(Saved data entries)
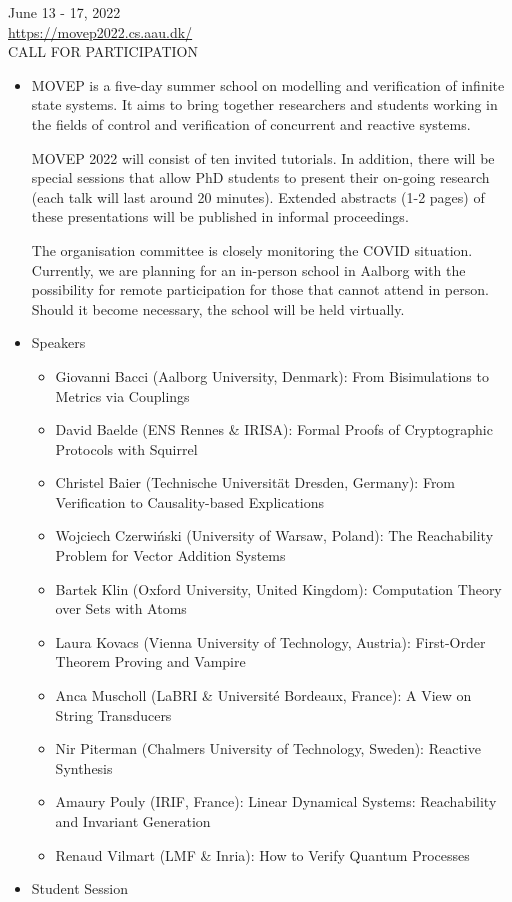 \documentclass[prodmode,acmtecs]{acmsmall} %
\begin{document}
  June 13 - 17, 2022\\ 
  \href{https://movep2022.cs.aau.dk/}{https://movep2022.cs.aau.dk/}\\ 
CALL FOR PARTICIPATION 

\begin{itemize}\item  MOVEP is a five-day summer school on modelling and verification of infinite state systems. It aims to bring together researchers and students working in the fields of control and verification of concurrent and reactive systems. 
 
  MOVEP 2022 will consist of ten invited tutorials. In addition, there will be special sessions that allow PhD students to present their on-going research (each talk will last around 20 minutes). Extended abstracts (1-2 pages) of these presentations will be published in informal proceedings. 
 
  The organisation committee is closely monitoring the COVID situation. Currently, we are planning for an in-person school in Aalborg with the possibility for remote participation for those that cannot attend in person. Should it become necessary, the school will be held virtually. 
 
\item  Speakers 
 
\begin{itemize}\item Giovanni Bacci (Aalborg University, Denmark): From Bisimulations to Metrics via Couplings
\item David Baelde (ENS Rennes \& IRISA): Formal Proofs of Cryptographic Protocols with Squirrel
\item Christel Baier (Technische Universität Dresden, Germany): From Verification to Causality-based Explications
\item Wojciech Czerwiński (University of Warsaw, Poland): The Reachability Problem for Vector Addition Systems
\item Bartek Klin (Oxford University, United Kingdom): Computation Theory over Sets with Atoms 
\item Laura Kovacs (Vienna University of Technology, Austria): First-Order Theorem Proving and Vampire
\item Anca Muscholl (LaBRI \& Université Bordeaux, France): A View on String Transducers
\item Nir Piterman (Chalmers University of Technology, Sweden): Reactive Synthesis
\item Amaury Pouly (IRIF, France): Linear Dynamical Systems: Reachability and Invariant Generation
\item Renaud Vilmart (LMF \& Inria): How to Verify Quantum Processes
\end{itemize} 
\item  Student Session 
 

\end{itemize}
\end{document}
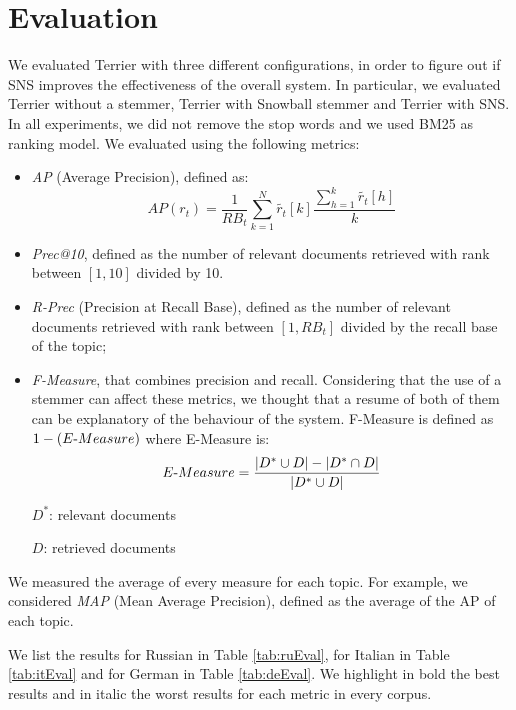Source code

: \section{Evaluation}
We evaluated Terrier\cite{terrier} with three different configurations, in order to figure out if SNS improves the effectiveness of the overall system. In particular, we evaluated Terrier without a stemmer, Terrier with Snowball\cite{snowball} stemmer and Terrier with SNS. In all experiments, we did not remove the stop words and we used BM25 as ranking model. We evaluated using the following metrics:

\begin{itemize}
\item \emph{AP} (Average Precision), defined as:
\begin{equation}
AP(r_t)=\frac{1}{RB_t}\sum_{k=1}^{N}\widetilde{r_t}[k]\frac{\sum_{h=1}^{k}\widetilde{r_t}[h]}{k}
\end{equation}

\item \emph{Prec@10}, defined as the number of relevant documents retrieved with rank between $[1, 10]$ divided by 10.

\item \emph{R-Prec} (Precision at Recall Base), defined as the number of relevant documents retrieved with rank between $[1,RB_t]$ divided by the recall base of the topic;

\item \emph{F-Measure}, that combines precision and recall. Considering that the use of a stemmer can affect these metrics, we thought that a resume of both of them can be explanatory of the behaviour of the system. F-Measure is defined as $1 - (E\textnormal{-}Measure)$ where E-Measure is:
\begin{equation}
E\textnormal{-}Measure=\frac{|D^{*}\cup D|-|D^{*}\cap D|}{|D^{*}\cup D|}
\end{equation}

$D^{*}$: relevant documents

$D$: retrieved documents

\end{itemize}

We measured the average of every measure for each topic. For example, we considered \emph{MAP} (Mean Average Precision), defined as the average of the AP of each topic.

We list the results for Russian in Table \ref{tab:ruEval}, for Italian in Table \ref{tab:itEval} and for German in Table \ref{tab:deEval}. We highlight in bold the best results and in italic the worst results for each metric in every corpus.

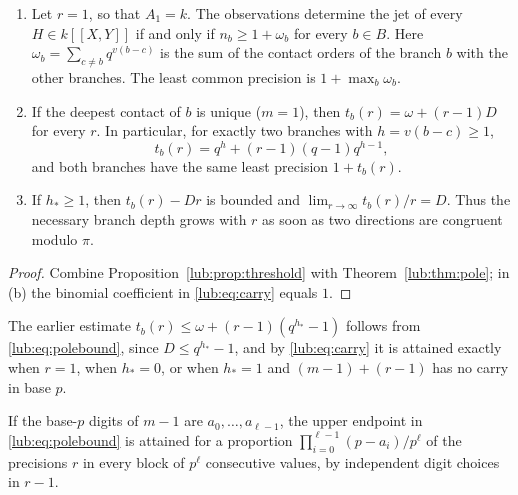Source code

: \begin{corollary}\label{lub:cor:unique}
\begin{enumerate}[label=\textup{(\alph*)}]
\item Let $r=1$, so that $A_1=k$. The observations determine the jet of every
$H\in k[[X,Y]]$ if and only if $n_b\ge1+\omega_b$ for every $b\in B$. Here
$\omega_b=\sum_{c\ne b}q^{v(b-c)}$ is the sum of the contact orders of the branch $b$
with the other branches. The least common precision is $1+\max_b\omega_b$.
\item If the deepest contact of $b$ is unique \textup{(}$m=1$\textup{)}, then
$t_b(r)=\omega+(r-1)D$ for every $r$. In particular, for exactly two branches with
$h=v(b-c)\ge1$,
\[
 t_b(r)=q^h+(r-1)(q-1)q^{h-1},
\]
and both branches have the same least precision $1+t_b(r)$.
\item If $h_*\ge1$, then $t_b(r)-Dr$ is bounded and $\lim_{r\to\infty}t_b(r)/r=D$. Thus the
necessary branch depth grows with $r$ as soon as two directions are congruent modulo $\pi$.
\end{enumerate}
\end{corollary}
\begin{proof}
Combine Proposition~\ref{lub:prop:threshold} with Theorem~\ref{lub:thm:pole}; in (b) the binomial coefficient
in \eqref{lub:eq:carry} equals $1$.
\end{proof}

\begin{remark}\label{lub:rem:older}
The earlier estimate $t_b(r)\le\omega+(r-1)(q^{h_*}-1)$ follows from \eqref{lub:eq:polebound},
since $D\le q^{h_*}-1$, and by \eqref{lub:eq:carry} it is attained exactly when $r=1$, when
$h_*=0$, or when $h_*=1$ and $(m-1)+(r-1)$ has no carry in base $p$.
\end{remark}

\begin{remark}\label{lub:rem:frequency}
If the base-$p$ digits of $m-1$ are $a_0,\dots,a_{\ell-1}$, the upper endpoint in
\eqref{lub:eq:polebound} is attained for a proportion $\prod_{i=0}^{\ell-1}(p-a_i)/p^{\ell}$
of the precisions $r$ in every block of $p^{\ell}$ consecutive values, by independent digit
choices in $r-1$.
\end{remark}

** DIRECTIONS **
With the pictures dropped, write out all of the entries word for word.

** EXERCISE SOLUTION **
 \documentclass[prodmode,acmtecs]{acmsmall} %
\begin{document}
  June 13 - 17, 2022\\ 
  \href{https://movep2022.cs.aau.dk/}{https://movep2022.cs.aau.dk/}\\ 
CALL FOR PARTICIPATION 

\begin{itemize}\item  MOVEP is a five-day summer school on modelling and verification of infinite state systems. It aims to bring together researchers and students working in the fields of control and verification of concurrent and reactive systems. 
 
  MOVEP 2022 will consist of ten invited tutorials. In addition, there will be special sessions that allow PhD students to present their on-going research (each talk will last around 20 minutes). Extended abstracts (1-2 pages) of these presentations will be published in informal proceedings. 
 
  The organisation committee is closely monitoring the COVID situation. Currently, we are planning for an in-person school in Aalborg with the possibility for remote participation for those that cannot attend in person. Should it become necessary, the school will be held virtually. 
 
\item  Speakers 
 
\begin{itemize}\item Giovanni Bacci (Aalborg University, Denmark): From Bisimulations to Metrics via Couplings
\item David Baelde (ENS Rennes \& IRISA): Formal Proofs of Cryptographic Protocols with Squirrel
\item Christel Baier (Technische Universität Dresden, Germany): From Verification to Causality-based Explications
\item Wojciech Czerwiński (University of Warsaw, Poland): The Reachability Problem for Vector Addition Systems
\item Bartek Klin (Oxford University, United Kingdom): Computation Theory over Sets with Atoms 
\item Laura Kovacs (Vienna University of Technology, Austria): First-Order Theorem Proving and Vampire
\item Anca Muscholl (LaBRI \& Université Bordeaux, France): A View on String Transducers
\item Nir Piterman (Chalmers University of Technology, Sweden): Reactive Synthesis
\item Amaury Pouly (IRIF, France): Linear Dynamical Systems: Reachability and Invariant Generation
\item Renaud Vilmart (LMF \& Inria): How to Verify Quantum Processes
\end{itemize} 
\item  Student Session 
 

\end{itemize}
\end{document}
Source code

: \section{Evaluation}
We evaluated Terrier\cite{terrier} with three different configurations, in order to figure out if SNS improves the effectiveness of the overall system. In particular, we evaluated Terrier without a stemmer, Terrier with Snowball\cite{snowball} stemmer and Terrier with SNS. In all experiments, we did not remove the stop words and we used BM25 as ranking model. We evaluated using the following metrics:

\begin{itemize}
\item \emph{AP} (Average Precision), defined as:
\begin{equation}
AP(r_t)=\frac{1}{RB_t}\sum_{k=1}^{N}\widetilde{r_t}[k]\frac{\sum_{h=1}^{k}\widetilde{r_t}[h]}{k}
\end{equation}

\item \emph{Prec@10}, defined as the number of relevant documents retrieved with rank between $[1, 10]$ divided by 10.

\item \emph{R-Prec} (Precision at Recall Base), defined as the number of relevant documents retrieved with rank between $[1,RB_t]$ divided by the recall base of the topic;

\item \emph{F-Measure}, that combines precision and recall. Considering that the use of a stemmer can affect these metrics, we thought that a resume of both of them can be explanatory of the behaviour of the system. F-Measure is defined as $1 - (E\textnormal{-}Measure)$ where E-Measure is:
\begin{equation}
E\textnormal{-}Measure=\frac{|D^{*}\cup D|-|D^{*}\cap D|}{|D^{*}\cup D|}
\end{equation}

$D^{*}$: relevant documents

$D$: retrieved documents

\end{itemize}

We measured the average of every measure for each topic. For example, we considered \emph{MAP} (Mean Average Precision), defined as the average of the AP of each topic.

We list the results for Russian in Table \ref{tab:ruEval}, for Italian in Table \ref{tab:itEval} and for German in Table \ref{tab:deEval}. We highlight in bold the best results and in italic the worst results for each metric in every corpus.

Source code

: \begin{corollary}\label{lub:cor:unique}
\begin{enumerate}[label=\textup{(\alph*)}]
\item Let $r=1$, so that $A_1=k$. The observations determine the jet of every
$H\in k[[X,Y]]$ if and only if $n_b\ge1+\omega_b$ for every $b\in B$. Here
$\omega_b=\sum_{c\ne b}q^{v(b-c)}$ is the sum of the contact orders of the branch $b$
with the other branches. The least common precision is $1+\max_b\omega_b$.
\item If the deepest contact of $b$ is unique \textup{(}$m=1$\textup{)}, then
$t_b(r)=\omega+(r-1)D$ for every $r$. In particular, for exactly two branches with
$h=v(b-c)\ge1$,
\[
 t_b(r)=q^h+(r-1)(q-1)q^{h-1},
\]
and both branches have the same least precision $1+t_b(r)$.
\item If $h_*\ge1$, then $t_b(r)-Dr$ is bounded and $\lim_{r\to\infty}t_b(r)/r=D$. Thus the
necessary branch depth grows with $r$ as soon as two directions are congruent modulo $\pi$.
\end{enumerate}
\end{corollary}
\begin{proof}
Combine Proposition~\ref{lub:prop:threshold} with Theorem~\ref{lub:thm:pole}; in (b) the binomial coefficient
in \eqref{lub:eq:carry} equals $1$.
\end{proof}

\begin{remark}\label{lub:rem:older}
The earlier estimate $t_b(r)\le\omega+(r-1)(q^{h_*}-1)$ follows from \eqref{lub:eq:polebound},
since $D\le q^{h_*}-1$, and by \eqref{lub:eq:carry} it is attained exactly when $r=1$, when
$h_*=0$, or when $h_*=1$ and $(m-1)+(r-1)$ has no carry in base $p$.
\end{remark}

\begin{remark}\label{lub:rem:frequency}
If the base-$p$ digits of $m-1$ are $a_0,\dots,a_{\ell-1}$, the upper endpoint in
\eqref{lub:eq:polebound} is attained for a proportion $\prod_{i=0}^{\ell-1}(p-a_i)/p^{\ell}$
of the precisions $r$ in every block of $p^{\ell}$ consecutive values, by independent digit
choices in $r-1$.
\end{remark}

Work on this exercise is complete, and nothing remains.